YOUR OBJECTIVE: Your job is to retype all of the data word for word, leaving every image out.

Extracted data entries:
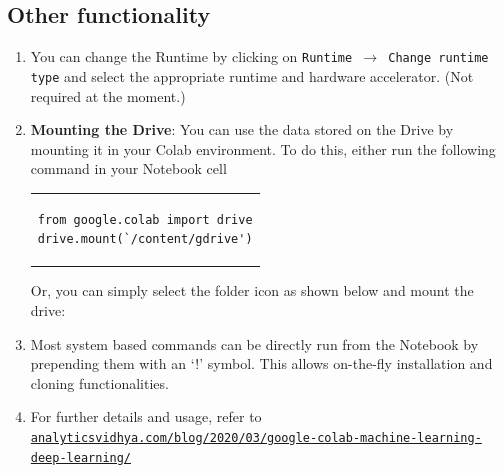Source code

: \documentclass[a4paper,10pt]{article}
\begin{document}
\subsection{Other functionality}
\begin{enumerate}
    \item You can change the Runtime by clicking on \texttt{Runtime $\rightarrow$ Change runtime type} and select the appropriate runtime and hardware accelerator. (Not required at the moment.)
    
    \item \textbf{Mounting the Drive}: You can use the data stored on the Drive by mounting it in your Colab environment. To do this, either run the following command in your Notebook cell
    
\begin{center}
\begin{tabular}{l}
\begin{lstlisting}[linewidth=6.5cm]
from google.colab import drive
drive.mount(`/content/gdrive')
\end{lstlisting}
\end{tabular}
\end{center}
    
    Or, you can simply select the folder icon as shown below and mount the drive:
    
    \begin{center}
    \end{center}
    
    \newpage
    \item Most system based commands can be directly run from the Notebook by prepending them with an `!' symbol. This allows on-the-fly installation and cloning functionalities.
    
\begin{center}
\end{center}
    
    \item For further details and usage, refer to \\
    \small \href{https://www.analyticsvidhya.com/blog/2020/03/google-colab-machine-learning-deep-learning/}{\nolinkurl{analyticsvidhya.com/blog/2020/03/google-colab-machine-learning-deep-learning/}}
\end{enumerate}
\end{document}
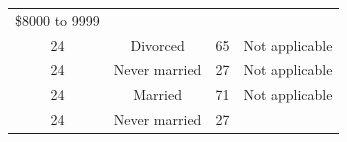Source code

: \documentclass[]{tufte-book}
\begin{document}
\begin{longtable}[]{@{}cccc@{}}
\begin{minipage}[t]{0.21\columnwidth}
\$8000 to 9999\strut
\end{minipage}\tabularnewline
\begin{minipage}[t]{0.14\columnwidth}\centering\strut
24\strut
\end{minipage} & \begin{minipage}[t]{0.20\columnwidth}\centering\strut
Divorced\strut
\end{minipage} & \begin{minipage}[t]{0.07\columnwidth}\centering\strut
65\strut
\end{minipage} & \begin{minipage}[t]{0.21\columnwidth}\centering\strut
Not applicable\strut
\end{minipage}\tabularnewline
\begin{minipage}[t]{0.14\columnwidth}\centering\strut
24\strut
\end{minipage} & \begin{minipage}[t]{0.20\columnwidth}\centering\strut
Never married\strut
\end{minipage} & \begin{minipage}[t]{0.07\columnwidth}\centering\strut
27\strut
\end{minipage} & \begin{minipage}[t]{0.21\columnwidth}\centering\strut
Not applicable\strut
\end{minipage}\tabularnewline
\begin{minipage}[t]{0.14\columnwidth}\centering\strut
24\strut
\end{minipage} & \begin{minipage}[t]{0.20\columnwidth}\centering\strut
Married\strut
\end{minipage} & \begin{minipage}[t]{0.07\columnwidth}\centering\strut
71\strut
\end{minipage} & \begin{minipage}[t]{0.21\columnwidth}\centering\strut
Not applicable\strut
\end{minipage}\tabularnewline
\begin{minipage}[t]{0.14\columnwidth}\centering\strut
24\strut
\end{minipage} & \begin{minipage}[t]{0.20\columnwidth}\centering\strut
Never married\strut
\end{minipage} & \begin{minipage}[t]{0.07\columnwidth}\centering\strut
27\strut
\end{minipage} & \begin{minipage}[t]{0.21\columnwidth}\centering\strut

\end{minipage}
\end{longtable}
\end{document}

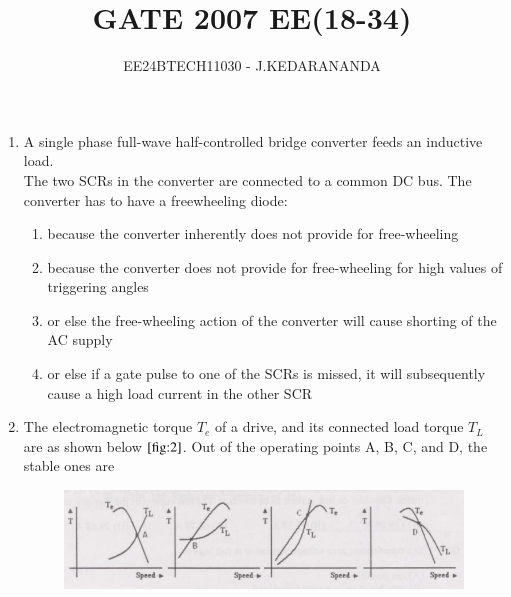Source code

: \documentclass[journal]{IEEEtran}
\renewcommand{\thefigure}{\theenumi}
\renewcommand{\thetable}{\theenumi}
\numberwithin{equation}{enumi}
\numberwithin{figure}{enumi}
\renewcommand{\thetable}{\theenumi}
\begin{document}

\vspace{3cm}

\title{GATE 2007 EE(18-34)}
\author{EE24BTECH11030 - J.KEDARANANDA}
{\let\newpage\relax\maketitle}
\renewcommand{\thefigure}{\theenumi}
\renewcommand{\thetable}{\theenumi}
\begin{enumerate}
    \item A single phase full-wave half-controlled bridge converter feeds an inductive load. \\The two SCRs in the converter are connected to a common DC bus. The converter has to have a freewheeling diode:
    \begin{enumerate}
        \item  because the converter inherently does not provide for free-wheeling
        \item  because the converter does not provide for free-wheeling for high values of triggering angles
        \item  or else the free-wheeling action of the converter will cause shorting of the AC supply
        \item  or else if a gate pulse to one of the SCRs is missed, it will subsequently cause a high load current in the other SCR
    \end{enumerate}
    \bigskip
    \item The electromagnetic torque $T_e$ of a drive, and its connected load torque $T_L$ are as shown below $\ref{fig:2}$. Out of the operating points A, B, C, and D, the stable ones are
    \begin{figure}[!ht]
    \centering
    \includegraphics[width=\linewidth]{figs/2.png}
    \caption{}
    \label{fig:2}
    \end{figure}
\begin{multicols}{4}
\begin{enumerate}

\end{enumerate}
\end{multicols}
\end{enumerate}
\end{document}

ANSWER TO THIS EXERCISE:
Source code

: \documentclass[a4paper,10pt]{article}
\begin{document}
\subsection{Other functionality}
\begin{enumerate}
    \item You can change the Runtime by clicking on \texttt{Runtime $\rightarrow$ Change runtime type} and select the appropriate runtime and hardware accelerator. (Not required at the moment.)
    
    \item \textbf{Mounting the Drive}: You can use the data stored on the Drive by mounting it in your Colab environment. To do this, either run the following command in your Notebook cell
    
\begin{center}
\begin{tabular}{l}
\begin{lstlisting}[linewidth=6.5cm]
from google.colab import drive
drive.mount(`/content/gdrive')
\end{lstlisting}
\end{tabular}
\end{center}
    
    Or, you can simply select the folder icon as shown below and mount the drive:
    
    \begin{center}
    \end{center}
    
    \newpage
    \item Most system based commands can be directly run from the Notebook by prepending them with an `!' symbol. This allows on-the-fly installation and cloning functionalities.
    
\begin{center}
\end{center}
    
    \item For further details and usage, refer to \\
    \small \href{https://www.analyticsvidhya.com/blog/2020/03/google-colab-machine-learning-deep-learning/}{\nolinkurl{analyticsvidhya.com/blog/2020/03/google-colab-machine-learning-deep-learning/}}
\end{enumerate}
\end{document}
Source code

: \documentclass[]{tufte-book}
\begin{document}
\begin{longtable}[]{@{}cccc@{}}
\begin{minipage}[t]{0.21\columnwidth}
\$8000 to 9999\strut
\end{minipage}\tabularnewline
\begin{minipage}[t]{0.14\columnwidth}\centering\strut
24\strut
\end{minipage} & \begin{minipage}[t]{0.20\columnwidth}\centering\strut
Divorced\strut
\end{minipage} & \begin{minipage}[t]{0.07\columnwidth}\centering\strut
65\strut
\end{minipage} & \begin{minipage}[t]{0.21\columnwidth}\centering\strut
Not applicable\strut
\end{minipage}\tabularnewline
\begin{minipage}[t]{0.14\columnwidth}\centering\strut
24\strut
\end{minipage} & \begin{minipage}[t]{0.20\columnwidth}\centering\strut
Never married\strut
\end{minipage} & \begin{minipage}[t]{0.07\columnwidth}\centering\strut
27\strut
\end{minipage} & \begin{minipage}[t]{0.21\columnwidth}\centering\strut
Not applicable\strut
\end{minipage}\tabularnewline
\begin{minipage}[t]{0.14\columnwidth}\centering\strut
24\strut
\end{minipage} & \begin{minipage}[t]{0.20\columnwidth}\centering\strut
Married\strut
\end{minipage} & \begin{minipage}[t]{0.07\columnwidth}\centering\strut
71\strut
\end{minipage} & \begin{minipage}[t]{0.21\columnwidth}\centering\strut
Not applicable\strut
\end{minipage}\tabularnewline
\begin{minipage}[t]{0.14\columnwidth}\centering\strut
24\strut
\end{minipage} & \begin{minipage}[t]{0.20\columnwidth}\centering\strut
Never married\strut
\end{minipage} & \begin{minipage}[t]{0.07\columnwidth}\centering\strut
27\strut
\end{minipage} & \begin{minipage}[t]{0.21\columnwidth}\centering\strut

\end{minipage}
\end{longtable}
\end{document}

Source code

: \documentclass[journal]{IEEEtran}
\renewcommand{\thefigure}{\theenumi}
\renewcommand{\thetable}{\theenumi}
\numberwithin{equation}{enumi}
\numberwithin{figure}{enumi}
\renewcommand{\thetable}{\theenumi}
\begin{document}

\vspace{3cm}

\title{GATE 2007 EE(18-34)}
\author{EE24BTECH11030 - J.KEDARANANDA}
{\let\newpage\relax\maketitle}
\renewcommand{\thefigure}{\theenumi}
\renewcommand{\thetable}{\theenumi}
\begin{enumerate}
    \item A single phase full-wave half-controlled bridge converter feeds an inductive load. \\The two SCRs in the converter are connected to a common DC bus. The converter has to have a freewheeling diode:
    \begin{enumerate}
        \item  because the converter inherently does not provide for free-wheeling
        \item  because the converter does not provide for free-wheeling for high values of triggering angles
        \item  or else the free-wheeling action of the converter will cause shorting of the AC supply
        \item  or else if a gate pulse to one of the SCRs is missed, it will subsequently cause a high load current in the other SCR
    \end{enumerate}
    \bigskip
    \item The electromagnetic torque $T_e$ of a drive, and its connected load torque $T_L$ are as shown below $\ref{fig:2}$. Out of the operating points A, B, C, and D, the stable ones are
    \begin{figure}[!ht]
    \centering
    \includegraphics[width=\linewidth]{figs/2.png}
    \caption{}
    \label{fig:2}
    \end{figure}
\begin{multicols}{4}
\begin{enumerate}

\end{enumerate}
\end{multicols}
\end{enumerate}
\end{document}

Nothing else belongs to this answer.